La recherche en finance tend à montrer que les achats d’initiés donnent un meilleur signal positif que les ventes d’initiés ne donnent un signal négatif. Peter Lynch, l’investisseur légendaire, l’a résumé ainsi : " Les initiés ont de nombreuses raisons de vendre leurs actions, mais n’ont qu’une raison d’en acheter : ils pensent que le cours va monter ".

Après une fin d’année 2020 où les ventes avaient pris le dessus (cadeaux de Noël, optimisations fiscales ?), les premières semaines de 2021 indiquent un rééquilibrage du ratio Achats/Ventes, et ce malgré la hausse des marchés.

Parmi les centaines de déclarations à l’AMF, voici celles qui nous semblent les plus significatives (critères : montants, nombre de transactions et de personnes concernées) :

  • A l’achat

On notera Abeo qui a fait l’objet d’achats réguliers de la mi-décembre à la mi-janvier de la part du PDG et du fonds Nobel (géré par Weinberg Capital Parners) alors que le titre s’est bien repris sur des espoirs de retournement de résultats très marqués par la crise sanitaire.

On notera également du côté des achats importants du côté des holdings Eurazeo, Wendel, ou dans la galaxie Bolloré.

Des renforts au capital des familles fondatrices de BIC (la holding Marcel Bich Descendants se renforce sur ce titre qui a peu profité de l’embellie boursière alors qu’il a présenté des perspectives ambitieuses de retour à la croissance), Arnault sur LVMH (encore 10 M€ après 10 M€ fin décembre mais la signification est à relativiser car Bernard Arnault se renforce régulièrement et sa fortune se chiffre en dizaines de milliards), et Labrune sur Cegedim.

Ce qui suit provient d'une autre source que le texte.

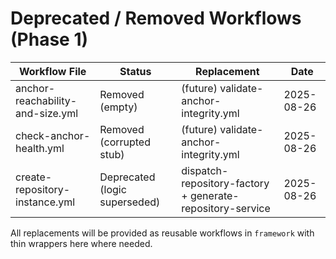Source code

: # Deprecated / Removed Workflows (Phase 1)

| Workflow File | Status | Replacement | Date |
|---------------|--------|-------------|------|
| anchor-reachability-and-size.yml | Removed (empty) | (future) validate-anchor-integrity.yml | 2025-08-26 |
| check-anchor-health.yml | Removed (corrupted stub) | (future) validate-anchor-integrity.yml | 2025-08-26 |
| create-repository-instance.yml | Deprecated (logic superseded) | dispatch-repository-factory + generate-repository-service | 2025-08-26 |

All replacements will be provided as reusable workflows in `framework` with thin wrappers here where needed.

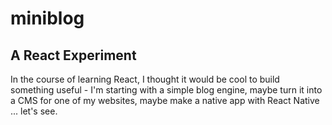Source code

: # miniblog

## A React Experiment

In the course of learning React, I thought it would be cool to build something useful - I'm starting with a simple blog engine, maybe turn it into a CMS for one of my websites, maybe make a native app with React Native ... let's see.
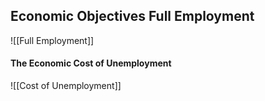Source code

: ## Economic Objectives Full Employment
![[Full Employment]]


#### The Economic Cost of Unemployment
![[Cost of Unemployment]]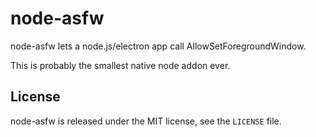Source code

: # node-asfw

node-asfw lets a node.js/electron app call AllowSetForegroundWindow.

This is probably the smallest native node addon ever.

## License

node-asfw is released under the MIT license, see the `LICENSE` file.
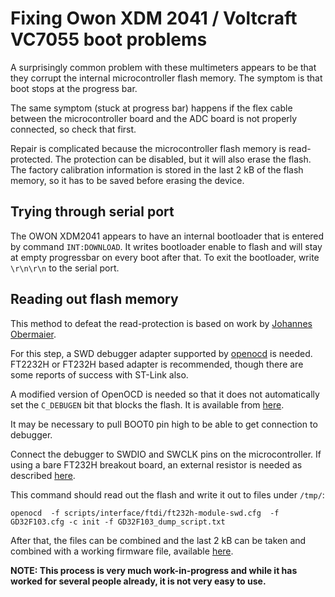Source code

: Fixing Owon XDM 2041 / Voltcraft VC7055 boot problems
=====================================================

A surprisingly common problem with these multimeters appears to be that they
corrupt the internal microcontroller flash memory. The symptom is that boot
stops at the progress bar.

The same symptom (stuck at progress bar) happens if the flex cable between
the microcontroller board and the ADC board is not properly connected, so
check that first.

Repair is complicated because the microcontroller flash memory is read-protected.
The protection can be disabled, but it will also erase the flash.
The factory calibration information is stored in the last 2 kB of the flash
memory, so it has to be saved before erasing the device.

Trying through serial port
--------------------------

The OWON XDM2041 appears to have an internal bootloader that is entered by command `INT:DOWNLOAD`.
It writes bootloader enable to flash and will stay at empty progressbar on every boot after that.
To exit the bootloader, write `\r\n\r\n` to the serial port.

Reading out flash memory
------------------------

This method to defeat the read-protection is based on work by [Johannes Obermaier](https://github.com/JohannesObermaier/f103-analysis).

For this step, a SWD debugger adapter supported by [openocd](http://openocd.org/)
is needed. FT2232H or FT232H based adapter is recommended, though there are
some reports of success with ST-Link also.

A modified version of OpenOCD is needed so that it does not automatically set the `C_DEBUGEN` bit that blocks the flash.
It is available from [here](https://github.com/PetteriAimonen/openocd/tree/hack_no_C_DEBUGEN).

It may be necessary to pull BOOT0 pin high to be able to get connection to debugger.

Connect the debugger to SWDIO and SWCLK pins on the microcontroller.
If using a bare FT232H breakout board, an external resistor is needed as described [here](https://github.com/unprovable/FTDI-Oh-My/blob/master/FT232H-JTAG-SWD.txt).

This command should read out the flash and write it out to files under `/tmp/`:

    openocd  -f scripts/interface/ftdi/ft232h-module-swd.cfg  -f GD32F103.cfg -c init -f GD32F103_dump_script.txt

After that, the files can be combined and the last 2 kB can be taken and combined with a working firmware file, available [here](https://jpa.kapsi.fi/stuff/other/owon_xdm2041_firmware.bin).

**NOTE: This process is very much work-in-progress and while it has worked for several people already, it is not very easy to use.**

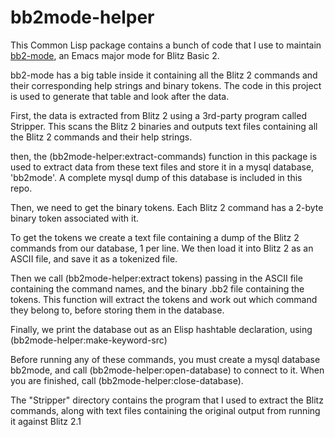 # bb2mode-helper

This Common Lisp package contains a bunch of code that I use to maintain [bb2-mode](https://github.com/richardjdare/bb2-mode), an Emacs major mode for Blitz Basic 2.

bb2-mode has a big table inside it containing all the Blitz 2 commands and their corresponding help strings and binary tokens. The code in this project is used to generate that table and look after the data.

First, the data is extracted from Blitz 2 using a 3rd-party program called Stripper. This scans the Blitz 2 binaries and outputs text files containing all the Blitz 2 commands and their help strings.

then, the (bb2mode-helper:extract-commands) function in this package is used to extract data from these text files and store it in a mysql database, 'bb2mode'. A complete mysql dump of this database is included in this repo.

Then, we need to get the binary tokens. Each Blitz 2 command has a 2-byte binary token associated with it.

To get the tokens we create a text file containing a dump of the Blitz 2 commands from our database, 1 per line. We then load it into Blitz 2 as an ASCII file, and save it as a tokenized file. 

Then we call (bb2mode-helper:extract tokens) passing in the ASCII file containing the command names, and the binary .bb2 file containing the tokens. This function will extract the tokens and work out which command they belong to, before storing them in the database.

Finally, we print the database out as an Elisp hashtable declaration, using (bb2mode-helper:make-keyword-src)

Before running any of these commands, you must create a mysql database bb2mode, and call (bb2mode-helper:open-database) to connect to it.
When you are finished, call (bb2mode-helper:close-database).

The "Stripper" directory contains the program that I used to extract the Blitz commands, along with text files containing the original output from running it against Blitz 2.1
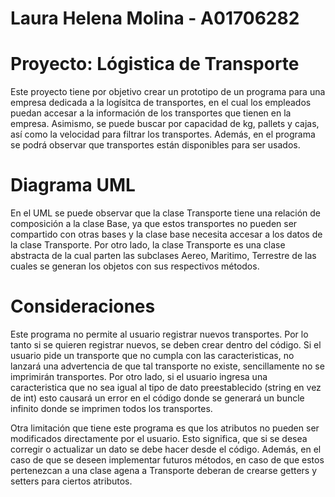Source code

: # Laura Helena Molina - A01706282
# Proyecto: Lógistica de Transporte

Este proyecto tiene por objetivo crear un prototipo de un programa para una empresa dedicada a la logísitca de transportes, en el cual los empleados puedan accesar a la información de los transportes que tienen en la empresa. Asimismo, se puede buscar por capacidad de kg, pallets y cajas, así como la velocidad para filtrar los transportes. Además, en el programa se podrá observar que transportes están disponibles para ser usados.

# Diagrama UML

En el UML se puede observar que la clase Transporte tiene una relación de composición a la clase Base, ya que estos transportes no pueden ser compartido con otras bases y la clase base necesita accesar a los datos de la clase Transporte. Por otro lado, la clase Transporte es una clase abstracta de la cual parten las subclases Aereo, Maritimo, Terrestre de las cuales se generan los objetos con sus respectivos métodos.


# Consideraciones

Este programa no permite al usuario registrar nuevos transportes. Por lo tanto si se quieren registrar nuevos, se deben crear dentro del código. Si el usuario pide un transporte que no cumpla
con las caracteristicas, no lanzará una advertencia de que tal transporte no existe, sencillamente no se imprimirán transportes. Por otro lado, si el usuario ingresa una caracteristica que no
sea igual al tipo de dato preestablecido (string en vez de int) esto causará un error en el código donde se generará un buncle infinito donde se imprimen todos los transportes. 

Otra limitación que tiene este programa es que los atributos no pueden ser modificados directamente por el usuario. Esto significa, que si se desea corregir o actualizar un dato se debe hacer desde el código. Además, en el caso de que se deseen implementar futuros métodos, en caso de que estos pertenezcan a una clase agena a Transporte deberan de crearse getters y setters para ciertos atributos.
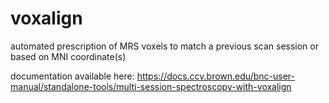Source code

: # voxalign
automated prescription of MRS voxels to match a previous scan session or based on MNI coordinate(s)

documentation available here: https://docs.ccv.brown.edu/bnc-user-manual/standalone-tools/multi-session-spectroscopy-with-voxalign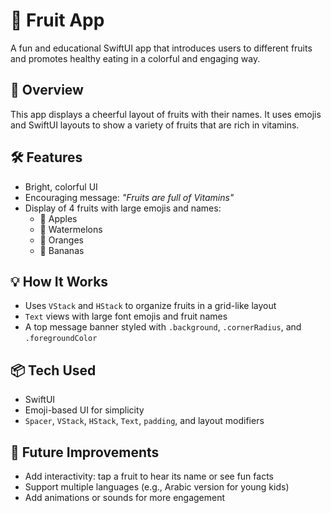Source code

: # 🍎 Fruit App

A fun and educational SwiftUI app that introduces users to different fruits and promotes healthy eating in a colorful and engaging way.

## 🍓 Overview

This app displays a cheerful layout of fruits with their names. It uses emojis and SwiftUI layouts to show a variety of fruits that are rich in vitamins.

## 🛠 Features

- Bright, colorful UI
- Encouraging message: _"Fruits are full of Vitamins"_
- Display of 4 fruits with large emojis and names:
  - 🍎 Apples
  - 🍉 Watermelons
  - 🍊 Oranges
  - 🍌 Bananas

## 💡 How It Works

- Uses `VStack` and `HStack` to organize fruits in a grid-like layout
- `Text` views with large font emojis and fruit names
- A top message banner styled with `.background`, `.cornerRadius`, and `.foregroundColor`

## 📦 Tech Used

- SwiftUI
- Emoji-based UI for simplicity
- `Spacer`, `VStack`, `HStack`, `Text`, `padding`, and layout modifiers

## 🚀 Future Improvements

- Add interactivity: tap a fruit to hear its name or see fun facts
- Support multiple languages (e.g., Arabic version for young kids)
- Add animations or sounds for more engagement
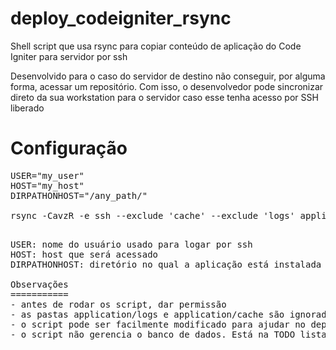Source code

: deploy_codeigniter_rsync
========================

Shell script que usa rsync para copiar conteúdo de aplicação do Code Igniter para servidor por ssh


Desenvolvido para o caso do servidor de destino não conseguir, por alguma forma, acessar um repositório.
Com isso, o desenvolvedor pode sincronizar direto da sua workstation para o servidor caso esse tenha acesso por SSH liberado

Configuração
============

<pre>
USER="my_user"
HOST="my_host"
DIRPATHONHOST="/any_path/"

rsync -CavzR -e ssh --exclude 'cache' --exclude 'logs' application/ system/ $USER@$HOST:$DIRPATHONHOST
<pre>

USER: nome do usuário usado para logar por ssh
HOST: host que será acessado
DIRPATHONHOST: diretório no qual a aplicação está instalada

Observações
===========
- antes de rodar os script, dar permissão
- as pastas application/logs e application/cache são ignoradas, pois não há necessidade de sincronizá-las
- o script pode ser facilmente modificado para ajudar no deploy de outras aplicações, é só avaliar caso a caso o que é necessário mudar na estrutura de pastas
- o script não gerencia o banco de dados. Está na TODO lista fazer uma rotina que leia de uma pasta dumps do banco de dados para rodar no servidor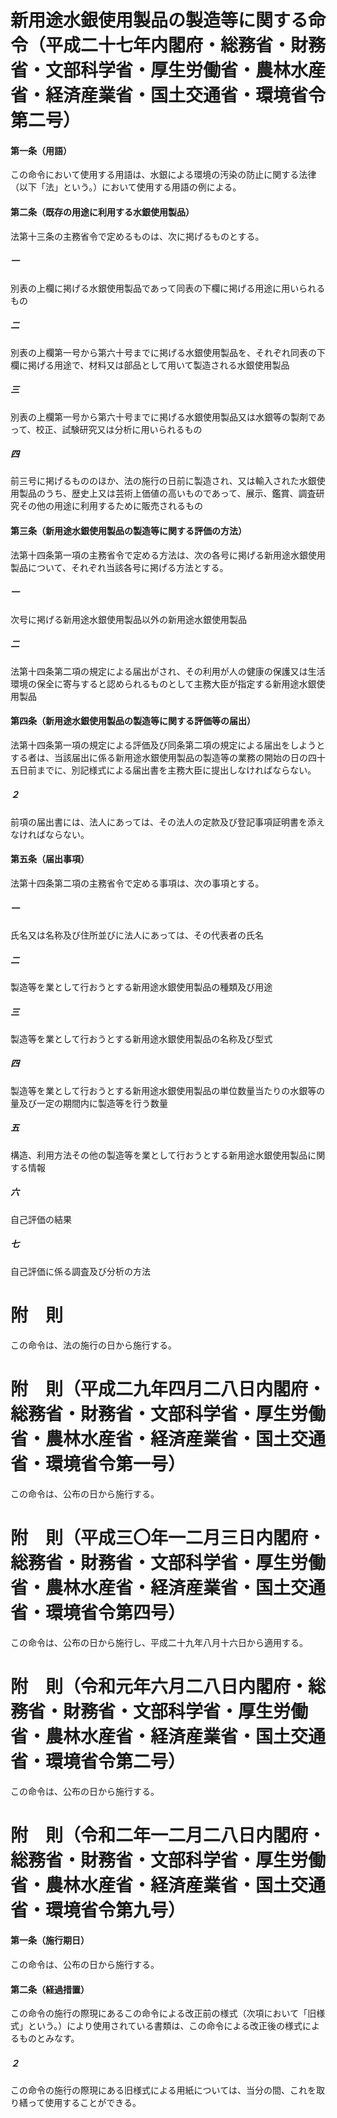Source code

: # 新用途水銀使用製品の製造等に関する命令（平成二十七年内閣府・総務省・財務省・文部科学省・厚生労働省・農林水産省・経済産業省・国土交通省・環境省令第二号）
#### 第一条（用語）
この命令において使用する用語は、水銀による環境の汚染の防止に関する法律（以下「法」という。）において使用する用語の例による。
#### 第二条（既存の用途に利用する水銀使用製品）
法第十三条の主務省令で定めるものは、次に掲げるものとする。
##### 一
別表の上欄に掲げる水銀使用製品であって同表の下欄に掲げる用途に用いられるもの
##### 二
別表の上欄第一号から第六十号までに掲げる水銀使用製品を、それぞれ同表の下欄に掲げる用途で、材料又は部品として用いて製造される水銀使用製品
##### 三
別表の上欄第一号から第六十号までに掲げる水銀使用製品又は水銀等の製剤であって、校正、試験研究又は分析に用いられるもの
##### 四
前三号に掲げるもののほか、法の施行の日前に製造され、又は輸入された水銀使用製品のうち、歴史上又は芸術上価値の高いものであって、展示、鑑賞、調査研究その他の用途に利用するために販売されるもの
#### 第三条（新用途水銀使用製品の製造等に関する評価の方法）
法第十四条第一項の主務省令で定める方法は、次の各号に掲げる新用途水銀使用製品について、それぞれ当該各号に掲げる方法とする。
##### 一
次号に掲げる新用途水銀使用製品以外の新用途水銀使用製品
##### 二
法第十四条第二項の規定による届出がされ、その利用が人の健康の保護又は生活環境の保全に寄与すると認められるものとして主務大臣が指定する新用途水銀使用製品
#### 第四条（新用途水銀使用製品の製造等に関する評価等の届出）
法第十四条第一項の規定による評価及び同条第二項の規定による届出をしようとする者は、当該届出に係る新用途水銀使用製品の製造等の業務の開始の日の四十五日前までに、別記様式による届出書を主務大臣に提出しなければならない。
##### ２
前項の届出書には、法人にあっては、その法人の定款及び登記事項証明書を添えなければならない。
#### 第五条（届出事項）
法第十四条第二項の主務省令で定める事項は、次の事項とする。
##### 一
氏名又は名称及び住所並びに法人にあっては、その代表者の氏名
##### 二
製造等を業として行おうとする新用途水銀使用製品の種類及び用途
##### 三
製造等を業として行おうとする新用途水銀使用製品の名称及び型式
##### 四
製造等を業として行おうとする新用途水銀使用製品の単位数量当たりの水銀等の量及び一定の期間内に製造等を行う数量
##### 五
構造、利用方法その他の製造等を業として行おうとする新用途水銀使用製品に関する情報
##### 六
自己評価の結果
##### 七
自己評価に係る調査及び分析の方法
# 附　則
この命令は、法の施行の日から施行する。
# 附　則（平成二九年四月二八日内閣府・総務省・財務省・文部科学省・厚生労働省・農林水産省・経済産業省・国土交通省・環境省令第一号）
この命令は、公布の日から施行する。
# 附　則（平成三〇年一二月三日内閣府・総務省・財務省・文部科学省・厚生労働省・農林水産省・経済産業省・国土交通省・環境省令第四号）
この命令は、公布の日から施行し、平成二十九年八月十六日から適用する。
# 附　則（令和元年六月二八日内閣府・総務省・財務省・文部科学省・厚生労働省・農林水産省・経済産業省・国土交通省・環境省令第二号）
この命令は、公布の日から施行する。
# 附　則（令和二年一二月二八日内閣府・総務省・財務省・文部科学省・厚生労働省・農林水産省・経済産業省・国土交通省・環境省令第九号）
#### 第一条（施行期日）
この命令は、公布の日から施行する。
#### 第二条（経過措置）
この命令の施行の際現にあるこの命令による改正前の様式（次項において「旧様式」という。）により使用されている書類は、この命令による改正後の様式によるものとみなす。
##### ２
この命令の施行の際現にある旧様式による用紙については、当分の間、これを取り繕って使用することができる。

Terminons ce volet " Achats " par les renforts significatifs des managers au capital de situations spéciales (OPA plus ou moins récentes) : Devoteam, Envea, Tessi ou encore DNXCorp. La question de la sortie de Bourse à court ou moyen terme se pose forcément sur ces dossiers.

  • A la vente

on retrouve des biotech et medtech présentes dans le portefeuille de Truffle Capital, fonds de capital-risque français bien connu. La plupart ont vu leurs cours portés par des annonces très positives ces dernières semaines, à l’image d’Abivax, Carbios, et Carmat.

S’agissant de la biotech Neovacs, la situation est plus compliquée. En cessation de paiement fin 2019, la biotech se finance en émettant régulièrement des obligations convertibles très dilutives pour l’actionnaire individuel. Son PDG y souscrit tout en vendant régulièrement les actions issues de ces émissions d’obligations convertibles. Cette dilution exerce une pression très forte sur le titre, qui évolue actuellement entre 2 et 3 centimes.

L’envolée des " valeurs Covid " Bio-UV et Eurobio Scientific a été mise à profit par leurs dirigeants. A noter que sur cette dernière, les dirigeants avaient plutôt eu le nez creux en vendant massivement à la mi-avril alors que le cours avait connu un pic, vers 17€, avant de perdre la moitié de sa valeur. C’était sans compter sur les 2e et 3e vagues pandémiques qui ont porté le cours encore plus haut à la veille de la publication d’un chiffre d’affaires annuel supérieur aux attentes le 25 janvier (189 M€, +220%). Plusieurs dirigeants en ont profité pour diversifier leur patrimoine, vers 22€, freinant la hausse du cours les jours suivant la publication de cette bonne nouvelle. Chez Biosynex, qui vend également des tests Covid, si le même comportement de prises de bénéfices avait été observé de la part du management à la mi-avril 2020, la hausse du titre, semblable à celle d’Eurobio, a été mise à profit par la direction pour réaliser une augmentation de capital. Dans un cas comme dans l’autre, on y verra plutôt un signe de bonne valorisation de ces sociétés en Bourse que le contraire.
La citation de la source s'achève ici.